Questions from Molly Ivins

What happened to the nation that never tortured? The nation that wasn't supposed to start wars of choice? The nation that respected human rights and life? A nation that from the beginning was against tyranny?

Where have we gone? How did we let these people take us there? How did we let them fool us?
--Molly Ivins (from her last column)

Molly Ivins was among the first to warn us about George W. Bush. While he was still the death-warrant happy Governor of Texas, she co-authored (with Lou Dubose) Shrub: the Short but Happy Political Life of George W. Bush, and then, as we went to war, Bushwhacked: Life in George W. Bush's America.
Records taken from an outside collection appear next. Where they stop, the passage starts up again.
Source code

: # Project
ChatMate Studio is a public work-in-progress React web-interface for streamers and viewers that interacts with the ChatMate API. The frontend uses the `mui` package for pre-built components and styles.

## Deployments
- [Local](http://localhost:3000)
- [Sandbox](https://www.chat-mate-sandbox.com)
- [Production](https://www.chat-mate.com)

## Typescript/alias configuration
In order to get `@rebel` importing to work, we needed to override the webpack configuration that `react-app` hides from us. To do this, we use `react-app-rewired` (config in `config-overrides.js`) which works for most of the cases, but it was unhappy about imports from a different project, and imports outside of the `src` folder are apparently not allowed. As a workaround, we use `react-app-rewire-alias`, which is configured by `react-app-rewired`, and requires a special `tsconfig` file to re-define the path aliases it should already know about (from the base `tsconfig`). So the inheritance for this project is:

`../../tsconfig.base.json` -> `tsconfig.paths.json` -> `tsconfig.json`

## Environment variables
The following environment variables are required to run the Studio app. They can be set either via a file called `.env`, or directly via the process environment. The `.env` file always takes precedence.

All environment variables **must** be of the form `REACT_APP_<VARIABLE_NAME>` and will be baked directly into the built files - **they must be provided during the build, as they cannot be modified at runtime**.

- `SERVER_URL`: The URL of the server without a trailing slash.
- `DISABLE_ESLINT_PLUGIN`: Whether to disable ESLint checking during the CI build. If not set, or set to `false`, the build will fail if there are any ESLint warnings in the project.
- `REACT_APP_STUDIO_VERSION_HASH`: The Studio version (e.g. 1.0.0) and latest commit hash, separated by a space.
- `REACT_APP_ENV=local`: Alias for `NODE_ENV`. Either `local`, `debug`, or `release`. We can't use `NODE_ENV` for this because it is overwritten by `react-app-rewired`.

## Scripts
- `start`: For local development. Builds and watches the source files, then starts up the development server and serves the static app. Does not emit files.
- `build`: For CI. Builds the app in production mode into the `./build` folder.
Throughout the Bush presidency she reported plainly and with sharp humor on the true and sorry state of our union. One of her themes was the Bush regime's systematic support of the powerful against the powerless. The week of her passing, Robert Pear in The Times carried forth on her mission by reporting that Bush has signed an executive order to insert political operatives into federal regulatory agencies for the purpose of hampering their ability to regulate.

Mickeleh's Take: I'll miss her voice, her humor, and her record of seeing and saying what so many journalists were unable or unwilling to report about Bush. That more and more people now see Bush for what he is and what he does is due in no small measure to Molly Ivins.